Abstract

Free vascularized fibular transfer for avascular necrosis of the femoral head was developed in an attempt to preserve, rather than replace, the femoral head. In this procedure, the peroneal vessels of the autogenous fibular graft are anastomosed to recipient branches of the lateral femoral circumflex vessels. A problem with this procedure has been the difficulty in locating the lateral femoral circumflex vessels. An anatomic and surgical study was conducted to seek a consistent anatomic landmark for use in isolating these vessels. Ten cadaveric and 29 surgical hip dissections were performed. A falx, or fascial band, was consistently found approximately 10 cm distal to the anterior superior iliac spine; it is attached to the anterior intertrochanteric line of the proximal femur, with additional attachments to the investing fascia of the tensor fascia lata and rectus femoris muscles.
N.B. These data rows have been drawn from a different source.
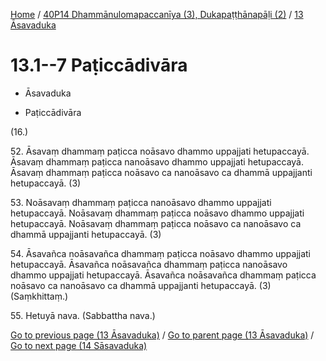 
[Home](/) / [40P14 Dhammānulomapaccanīya (3), Dukapaṭṭhānapāḷi (2)](../../40P14.md) / [13 Āsavaduka](../13.md)

# 13.1--7 Paṭiccādivāra

* Āsavaduka

* Paṭiccādivāra

(16.)

52\. Āsavaṃ dhammaṃ paṭicca noāsavo dhammo uppajjati hetupaccayā. Āsavaṃ dhammaṃ paṭicca nanoāsavo dhammo uppajjati hetupaccayā. Āsavaṃ dhammaṃ paṭicca noāsavo ca nanoāsavo ca dhammā uppajjanti hetupaccayā. (3)

53\. Noāsavaṃ dhammaṃ paṭicca nanoāsavo dhammo uppajjati hetupaccayā. Noāsavaṃ dhammaṃ paṭicca noāsavo dhammo uppajjati hetupaccayā. Noāsavaṃ dhammaṃ paṭicca noāsavo ca nanoāsavo ca dhammā uppajjanti hetupaccayā. (3)

54\. Āsavañca noāsavañca dhammaṃ paṭicca noāsavo dhammo uppajjati hetupaccayā. Āsavañca noāsavañca dhammaṃ paṭicca nanoāsavo dhammo uppajjati hetupaccayā. Āsavañca noāsavañca dhammaṃ paṭicca noāsavo ca nanoāsavo ca dhammā uppajjanti hetupaccayā. (3) (Saṃkhittaṃ.)

55\. Hetuyā nava. (Sabbattha nava.)

[Go to previous page (13 Āsavaduka)](../13.md) / [Go to parent page (13 Āsavaduka)](../13.md) / [Go to next page (14 Sāsavaduka)](../14.md)


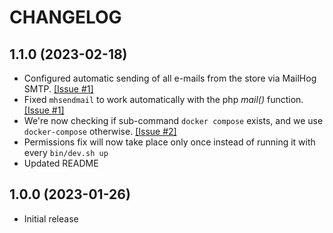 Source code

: # CHANGELOG

## 1.1.0 (2023-02-18)

- Configured automatic sending of all e-mails from the store via MailHog SMTP. [[Issue #1]](https://github.com/presta-expert/dev-environment/issues/1)
- Fixed `mhsendmail` to work automatically with the php _mail()_ function. [[Issue #1]](https://github.com/presta-expert/dev-environment/issues/1)
- We're now checking if sub-command `docker compose` exists, and we use `docker-compose` otherwise. [[Issue #2]](https://github.com/presta-expert/dev-environment/issues/2)
- Permissions fix will now take place only once instead of running it with every `bin/dev.sh up`
- Updated README

## 1.0.0 (2023-01-26)

- Initial release
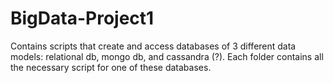 # BigData-Project1
Contains scripts that create and access databases of 3 different data models: relational db, mongo db, and cassandra (?).
Each folder contains all the necessary script for one of these databases.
Cautious release of this falx from superficial to deep leads to the fat layer surrounding the lateral femoral circumflex vessels. This study has shown that an anatomic landmark exists, which consistently leads to location of the lateral femoral circumflex vessels during a free vascularized fibular transfer. By incorporating the use of this landmark ito the authors' surgical technique, they have significantly reduced surgical dissection time and have provided a safe method for isolating the recipient vessels during this challenging operation.